Ich weiß einfach nicht, ob ich die Briefe dieser Fremden, etwa 17jährigen einfach so lesen darf. Schließlich gibt es ein Briefgeheimnis.

Die Post der Anderen bekommt man normalerweise nicht einmal zu Gesicht, schon gar nicht ihre Briefe. Ausnahmen gibt es nur bei bekannten Persönlichkeiten, deren zufällige Nachlässe jahrzehntelang in irgendwelchen Archiven aufgehoben werden. Bis sie dann in Buchform erscheinen. Auch da weiß ich manchmal nicht so recht.

Warum den Briefwechsel zwischen Ingeborg Bachmann und Paul Celan lesen? Ihre Liebes- und Streitbriefe, Höflichkeits- und Geschäftspost, Telegramme, Karten und Entwürfe, entstanden zwischen 1948 und 1961. Zwei längst Gestorbene, beide einen ganz eigenen, einsamen Tod. Alles mehr oder weniger privat, wenn man das Leben und Schreiben berühmter Dichter als privat betrachten möchte. Abschied und Wiedersehen, Hoffen und Warten, alles immer nur Versuch. Das Leben und Dichten der Anderen.

Diese Vokabeln und diese Welt!

Geht mich das etwas an? Muss mich das interessieren, weil die beiden heute zu Recht als herausragende Gestalten der deutschen Nachkriegsdichtung gelten?

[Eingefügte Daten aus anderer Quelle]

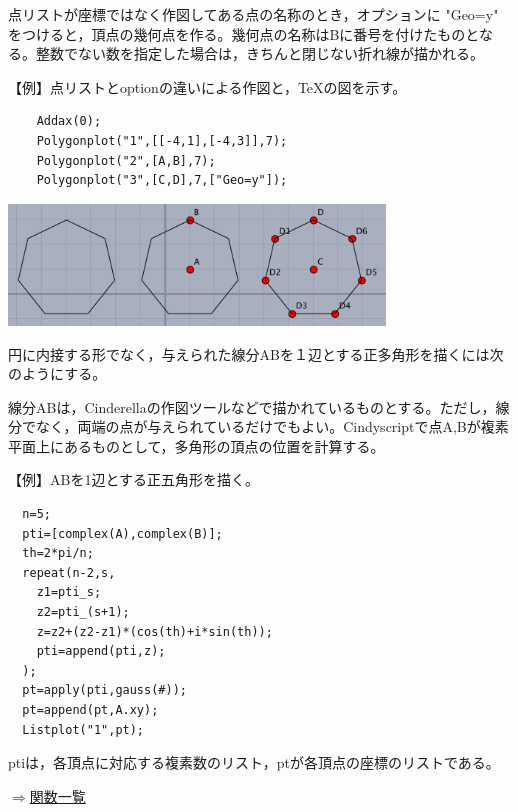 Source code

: \documentclass[papersize,a4paper,12pt,uplatex]{jsarticle}
\begin{document}
\begin{description}
点リストが座標ではなく作図してある点の名称のとき，オプションに  "Geo=y" をつけると，頂点の幾何点を作る。幾何点の名称はBに番号を付けたものとなる。整数でない数を指定した場合は，きちんと閉じない折れ線が描かれる。

\vspace{\baselineskip}
【例】点リストとoptionの違いによる作図と，TeXの図を示す。

\begin{verbatim}
    Addax(0);
    Polygonplot("1",[[-4,1],[-4,3]],7);
    Polygonplot("2",[A,B],7);
    Polygonplot("3",[C,D],7,["Geo=y"]);
\end{verbatim}

\hspace{10mm}\includegraphics[bb=0.00 0.00 541.03 175.01,width=10cm]{Fig/polygonplot2.pdf}

\hspace{10mm}


円に内接する形でなく，与えられた線分ABを１辺とする正多角形を描くには次のようにする。

線分ABは，Cinderellaの作図ツールなどで描かれているものとする。ただし，線分でなく，両端の点が与えられているだけでもよい。Cindyscriptで点A,Bが複素平面上にあるものとして，多角形の頂点の位置を計算する。

\vspace{\baselineskip}
【例】ABを1辺とする正五角形を描く。

\begin{verbatim}
  n=5;
  pti=[complex(A),complex(B)];
  th=2*pi/n;
  repeat(n-2,s,
    z1=pti_s;
    z2=pti_(s+1);
    z=z2+(z2-z1)*(cos(th)+i*sin(th));
    pti=append(pti,z);
  );
  pt=apply(pti,gauss(#));
  pt=append(pt,A.xy);
  Listplot("1",pt);
\end{verbatim}
ptiは，各頂点に対応する複素数のリスト，ptが各頂点の座標のリストである。 

\begin{flushright}  \hyperlink{functionlist}{$\Rightarrow$関数一覧}\end{flushright}

\end{description}
\newpage
\end{document}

Es gibt zwei Arten, dieses Buch zu lesen, eine davon ist die literaturwissenschaftliche. Mit einem ausführlichen Apparat versehen, Kommentar, Nachwort und verschiedene Register, ein editorischer Bericht, ausführliche Stellenkommentare, Siglen und eine nützliche Zeittafel, ist diese Version gut bedient.

Man kann aber auch einfach nur die Briefe lesen. Und genau das sollte man tun. Weil man sonst wunderbar wahre Sätze verpasst.

Nichts ist wiederholbar, die Zeit, die Lebenszeit hält nur ein einziges Mal inne, und es ist furchtbar zu wissen, wann und für wie lange.

Und die Tatsache, dass der wohl wichtigste Brief zwar geschrieben, aber am Ende nie abgesandt wurde.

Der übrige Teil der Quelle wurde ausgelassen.